(Collected data entries)

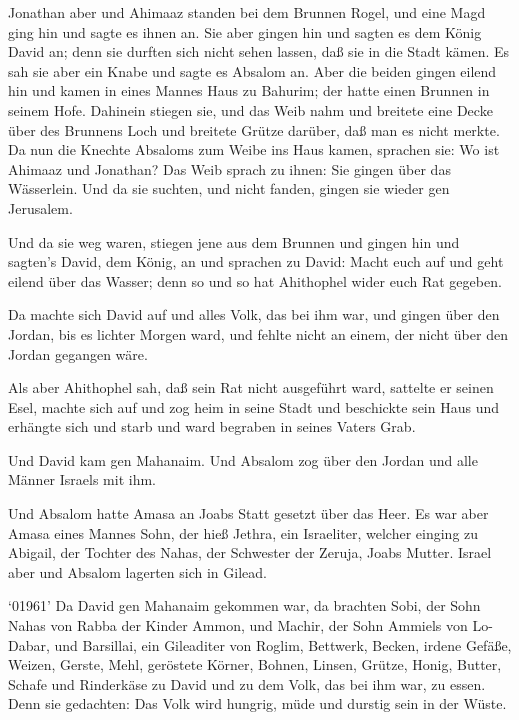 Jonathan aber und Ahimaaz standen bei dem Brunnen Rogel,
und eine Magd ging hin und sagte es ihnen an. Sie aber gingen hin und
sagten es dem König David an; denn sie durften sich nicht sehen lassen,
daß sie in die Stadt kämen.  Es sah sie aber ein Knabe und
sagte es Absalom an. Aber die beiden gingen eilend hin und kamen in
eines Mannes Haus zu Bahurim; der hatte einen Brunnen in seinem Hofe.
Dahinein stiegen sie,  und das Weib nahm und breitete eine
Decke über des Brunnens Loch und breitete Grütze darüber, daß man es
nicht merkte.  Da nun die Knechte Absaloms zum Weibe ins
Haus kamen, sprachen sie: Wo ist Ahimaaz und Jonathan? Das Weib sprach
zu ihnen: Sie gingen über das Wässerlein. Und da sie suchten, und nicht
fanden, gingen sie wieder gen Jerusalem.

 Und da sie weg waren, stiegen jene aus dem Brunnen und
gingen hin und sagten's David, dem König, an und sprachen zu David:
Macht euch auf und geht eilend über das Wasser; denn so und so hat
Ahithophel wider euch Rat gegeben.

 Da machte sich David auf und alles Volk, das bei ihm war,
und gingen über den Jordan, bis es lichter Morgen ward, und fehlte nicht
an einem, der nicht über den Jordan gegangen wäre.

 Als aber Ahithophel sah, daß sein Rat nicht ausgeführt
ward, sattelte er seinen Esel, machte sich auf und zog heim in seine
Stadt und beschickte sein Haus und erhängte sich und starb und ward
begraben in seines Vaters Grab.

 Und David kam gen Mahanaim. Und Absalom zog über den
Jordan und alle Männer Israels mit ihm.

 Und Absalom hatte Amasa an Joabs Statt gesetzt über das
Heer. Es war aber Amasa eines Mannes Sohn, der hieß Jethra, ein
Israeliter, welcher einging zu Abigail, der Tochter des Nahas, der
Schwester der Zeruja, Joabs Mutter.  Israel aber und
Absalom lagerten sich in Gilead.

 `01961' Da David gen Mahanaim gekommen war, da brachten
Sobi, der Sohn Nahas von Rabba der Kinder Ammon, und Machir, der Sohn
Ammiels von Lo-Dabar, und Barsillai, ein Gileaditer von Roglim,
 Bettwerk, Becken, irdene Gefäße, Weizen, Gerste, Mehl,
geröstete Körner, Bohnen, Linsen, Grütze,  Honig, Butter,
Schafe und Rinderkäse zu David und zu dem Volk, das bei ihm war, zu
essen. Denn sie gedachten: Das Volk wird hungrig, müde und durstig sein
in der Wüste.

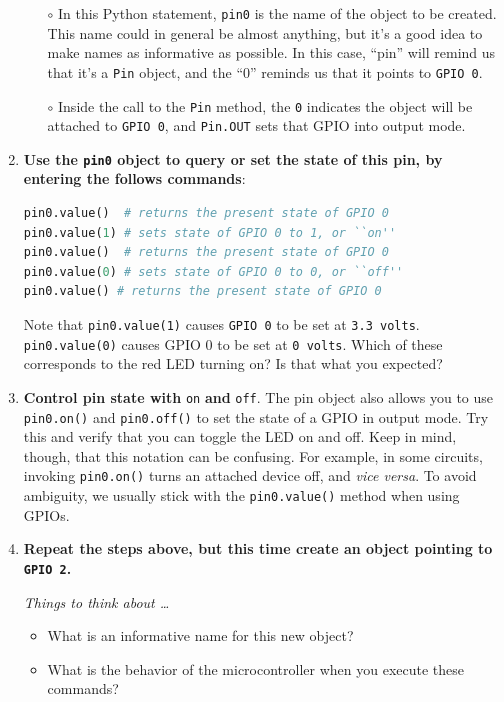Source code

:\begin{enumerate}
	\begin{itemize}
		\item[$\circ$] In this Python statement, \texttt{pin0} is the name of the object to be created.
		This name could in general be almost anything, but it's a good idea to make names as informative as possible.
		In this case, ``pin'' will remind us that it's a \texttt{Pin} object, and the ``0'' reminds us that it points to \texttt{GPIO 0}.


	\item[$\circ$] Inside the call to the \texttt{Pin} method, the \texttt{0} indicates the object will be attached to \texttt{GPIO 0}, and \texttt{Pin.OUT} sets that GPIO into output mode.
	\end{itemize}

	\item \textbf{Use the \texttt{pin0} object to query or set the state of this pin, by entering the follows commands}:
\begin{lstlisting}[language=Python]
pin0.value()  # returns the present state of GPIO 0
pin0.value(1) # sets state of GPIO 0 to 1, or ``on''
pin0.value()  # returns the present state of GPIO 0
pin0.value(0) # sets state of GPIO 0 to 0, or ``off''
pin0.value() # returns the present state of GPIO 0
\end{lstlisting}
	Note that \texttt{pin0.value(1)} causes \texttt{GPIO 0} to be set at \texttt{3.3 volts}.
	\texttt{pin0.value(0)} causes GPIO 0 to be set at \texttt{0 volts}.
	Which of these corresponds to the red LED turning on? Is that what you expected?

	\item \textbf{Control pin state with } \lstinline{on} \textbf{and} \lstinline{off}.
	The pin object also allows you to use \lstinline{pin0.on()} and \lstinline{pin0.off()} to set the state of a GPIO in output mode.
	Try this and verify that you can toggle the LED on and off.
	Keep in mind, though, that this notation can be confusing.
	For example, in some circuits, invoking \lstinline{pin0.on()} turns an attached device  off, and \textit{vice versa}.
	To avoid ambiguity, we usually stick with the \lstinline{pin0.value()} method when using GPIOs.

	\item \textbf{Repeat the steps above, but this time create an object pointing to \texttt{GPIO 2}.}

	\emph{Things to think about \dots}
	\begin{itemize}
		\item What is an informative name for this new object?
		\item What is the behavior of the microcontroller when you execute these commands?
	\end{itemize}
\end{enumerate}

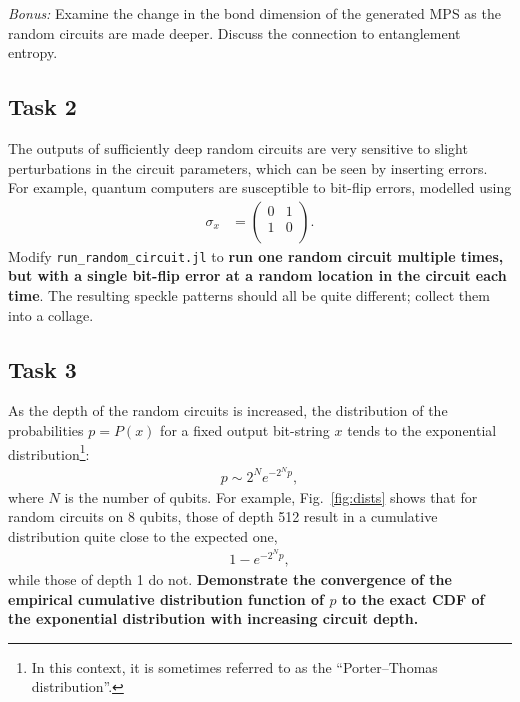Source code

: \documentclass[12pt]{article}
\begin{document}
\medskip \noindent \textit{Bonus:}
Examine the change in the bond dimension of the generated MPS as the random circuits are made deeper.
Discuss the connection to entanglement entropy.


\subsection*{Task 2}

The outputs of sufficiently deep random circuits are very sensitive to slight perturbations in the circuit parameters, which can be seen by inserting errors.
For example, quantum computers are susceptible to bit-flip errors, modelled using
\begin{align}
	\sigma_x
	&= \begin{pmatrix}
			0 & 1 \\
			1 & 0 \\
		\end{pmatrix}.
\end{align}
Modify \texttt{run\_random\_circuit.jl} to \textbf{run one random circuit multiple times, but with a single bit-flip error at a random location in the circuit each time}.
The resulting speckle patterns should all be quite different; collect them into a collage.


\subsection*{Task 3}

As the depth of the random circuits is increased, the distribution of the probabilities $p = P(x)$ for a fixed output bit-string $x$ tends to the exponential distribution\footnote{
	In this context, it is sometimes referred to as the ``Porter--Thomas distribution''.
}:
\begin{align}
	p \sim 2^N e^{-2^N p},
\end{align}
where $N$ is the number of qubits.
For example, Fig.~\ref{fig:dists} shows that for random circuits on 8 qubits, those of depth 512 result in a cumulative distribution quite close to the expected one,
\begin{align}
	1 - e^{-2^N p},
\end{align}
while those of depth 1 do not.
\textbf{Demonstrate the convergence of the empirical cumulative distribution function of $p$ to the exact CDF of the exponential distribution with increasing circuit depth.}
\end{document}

- **Problem description**: What this exercise asks for is every line of the data above with the word "subsection".

- **Answer section**:
\subsection*{Task 2}
\subsection*{Task 3}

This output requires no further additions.